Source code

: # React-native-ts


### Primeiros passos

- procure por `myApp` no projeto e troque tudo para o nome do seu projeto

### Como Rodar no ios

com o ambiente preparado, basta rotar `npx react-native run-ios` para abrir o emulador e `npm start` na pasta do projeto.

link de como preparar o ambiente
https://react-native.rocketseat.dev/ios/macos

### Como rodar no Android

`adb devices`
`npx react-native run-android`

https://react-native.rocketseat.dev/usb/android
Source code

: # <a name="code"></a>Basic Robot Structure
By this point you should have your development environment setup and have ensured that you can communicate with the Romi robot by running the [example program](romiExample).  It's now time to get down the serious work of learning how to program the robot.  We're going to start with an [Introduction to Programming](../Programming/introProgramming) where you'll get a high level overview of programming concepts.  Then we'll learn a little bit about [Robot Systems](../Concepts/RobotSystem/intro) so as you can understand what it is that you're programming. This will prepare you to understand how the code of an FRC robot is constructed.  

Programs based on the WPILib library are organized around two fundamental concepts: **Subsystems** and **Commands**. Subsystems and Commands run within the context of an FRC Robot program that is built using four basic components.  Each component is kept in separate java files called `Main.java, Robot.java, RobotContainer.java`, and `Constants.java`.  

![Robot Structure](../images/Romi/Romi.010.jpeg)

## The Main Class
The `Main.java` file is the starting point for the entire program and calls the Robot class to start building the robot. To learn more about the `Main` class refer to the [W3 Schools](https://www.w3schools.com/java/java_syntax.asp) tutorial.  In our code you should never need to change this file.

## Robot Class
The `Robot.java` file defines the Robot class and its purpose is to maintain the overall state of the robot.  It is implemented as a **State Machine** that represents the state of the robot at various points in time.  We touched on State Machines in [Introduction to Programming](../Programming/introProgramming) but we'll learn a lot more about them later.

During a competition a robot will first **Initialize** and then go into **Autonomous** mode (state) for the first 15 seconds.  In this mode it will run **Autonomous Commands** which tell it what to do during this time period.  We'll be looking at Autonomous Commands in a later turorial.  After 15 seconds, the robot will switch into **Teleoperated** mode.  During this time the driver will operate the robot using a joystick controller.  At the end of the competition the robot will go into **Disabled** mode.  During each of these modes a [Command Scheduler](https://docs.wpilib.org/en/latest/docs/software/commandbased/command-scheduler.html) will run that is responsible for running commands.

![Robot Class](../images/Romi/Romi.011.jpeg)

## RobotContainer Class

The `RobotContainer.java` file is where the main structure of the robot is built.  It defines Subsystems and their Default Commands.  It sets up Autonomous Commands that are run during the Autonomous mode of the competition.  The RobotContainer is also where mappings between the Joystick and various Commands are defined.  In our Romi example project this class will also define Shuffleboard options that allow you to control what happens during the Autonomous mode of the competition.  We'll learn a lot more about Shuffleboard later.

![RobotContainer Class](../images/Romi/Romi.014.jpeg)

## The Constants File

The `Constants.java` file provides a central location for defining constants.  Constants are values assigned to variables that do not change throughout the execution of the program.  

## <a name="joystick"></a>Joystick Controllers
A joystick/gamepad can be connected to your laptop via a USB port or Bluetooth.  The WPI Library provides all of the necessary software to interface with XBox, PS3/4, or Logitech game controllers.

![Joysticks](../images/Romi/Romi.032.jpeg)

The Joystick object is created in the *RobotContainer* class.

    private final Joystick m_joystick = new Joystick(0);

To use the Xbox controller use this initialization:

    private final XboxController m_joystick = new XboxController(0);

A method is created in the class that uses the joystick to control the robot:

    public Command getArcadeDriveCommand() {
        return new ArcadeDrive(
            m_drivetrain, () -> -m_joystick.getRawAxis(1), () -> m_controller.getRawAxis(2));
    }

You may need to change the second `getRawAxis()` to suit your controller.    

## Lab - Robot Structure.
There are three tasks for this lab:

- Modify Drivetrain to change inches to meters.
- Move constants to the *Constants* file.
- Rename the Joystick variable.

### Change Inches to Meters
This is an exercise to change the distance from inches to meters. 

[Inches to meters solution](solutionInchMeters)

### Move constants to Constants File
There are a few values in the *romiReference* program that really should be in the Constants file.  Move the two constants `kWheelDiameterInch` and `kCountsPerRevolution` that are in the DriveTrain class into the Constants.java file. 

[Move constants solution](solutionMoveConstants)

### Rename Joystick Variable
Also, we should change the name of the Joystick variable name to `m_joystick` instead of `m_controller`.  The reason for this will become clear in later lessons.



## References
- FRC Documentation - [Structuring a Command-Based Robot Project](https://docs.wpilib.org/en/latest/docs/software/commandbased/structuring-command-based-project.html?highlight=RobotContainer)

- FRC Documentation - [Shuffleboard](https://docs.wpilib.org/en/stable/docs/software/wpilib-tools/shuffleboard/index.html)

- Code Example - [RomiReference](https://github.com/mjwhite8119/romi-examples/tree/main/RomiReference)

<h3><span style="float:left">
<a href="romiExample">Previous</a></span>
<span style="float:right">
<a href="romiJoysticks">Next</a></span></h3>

**Exercise goal**
Restate exactly the records above from their first line through the line that holds "link de como preparar o ambiente", please, including both and leaving out all others.

**Answer section**
Source code

: # React-native-ts


### Primeiros passos

- procure por `myApp` no projeto e troque tudo para o nome do seu projeto

### Como Rodar no ios

com o ambiente preparado, basta rotar `npx react-native run-ios` para abrir o emulador e `npm start` na pasta do projeto.

link de como preparar o ambiente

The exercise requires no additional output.